I believe that the bomb bay is asymmetric, on the port side only.
I believe that the bomb bay is asymmetric, on the port side only.
I think you may have got hold of a drawing that is incorrect. Everything I see indicates that the bomb bay was on the left side only.
http://tailspintopics.blogspot.com/2010/08/stoof.html
John, John, John, you are the man.
Excellent! Now that I built the bomb bay doors two times, it seems that, for sure, three times will be the charm.
BTW, I have maybe 6 different drawings; they all show two doors. :-/
more pictures of the torpedo bay
http://www.williammaloney.com/Aviati...cker/index.htm
Got it John; thank you for that.
I do have more questions for clarification of other items as follows: (Refer to labeled picture attached)
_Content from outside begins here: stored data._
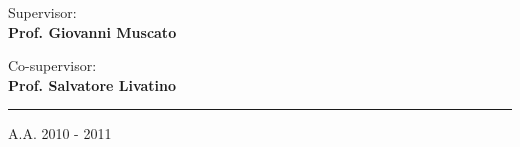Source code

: \begin{titlepage}
\begin{flushright}
  \vfill
  \textsf{Supervisor:} \\
  \textsf{\textbf{Prof. Giovanni Muscato}} \\                      
  \vspace{0.5 truecm}
  
  \textsf{Co-supervisor:} \\
  \textsf{\textbf{Prof. Salvatore Livatino }}
\end{flushright}

\rule{\linewidth}{1pt}
\begin{center}

A.A. 2010 - 2011
\end{center}


\end{titlepage}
A: What are these? How do they work?
B: Is this a rotating beacon?
C: What is this? Does it drop/extend/retract? When, are there speed limitations?
D: I have several pictures that do a fair job of showing the cabling here but some not definitive. Is there a better, more accurate schematic or drawing available?
E: I cannot make this out: mini doors?
F: Appears to be a retractable antenna like on top of teh E1B radome?
G: Identify please.
H: Fuel dump on right nacelle is located outboard; left nacelle fuel dump is inboard?
Thanks in advance
The weapons compartment (bomb bay) is asymmetric on ALL Stoofs, and it is on the Port side (Captain's side). The relatively rare -2 had an expanded bay to accommodate a nuclear weapon; the expansion resulted in a faired extension on the Port side. Internally, the crew door leads to a step-up onto the interior floor upon which all four crewmen have their stations. The interior floor is the top of the weapons bay. To my knowledge there was not even a mockup of a full-width weapons compartment, as that would have REALLY complicated crew entry.
- H52
A tad high and a tad hot is better than a tad low and a tad slow - H52
A: What are these? How do they work?
A) I don't know
B: Is this a rotating beacon?
A) YES
C: What is this? Does it drop/extend/retract? When, are there speed limitations?
A) I don't know
D: I have several pictures that do a fair job of showing the cabling here but some not definitive.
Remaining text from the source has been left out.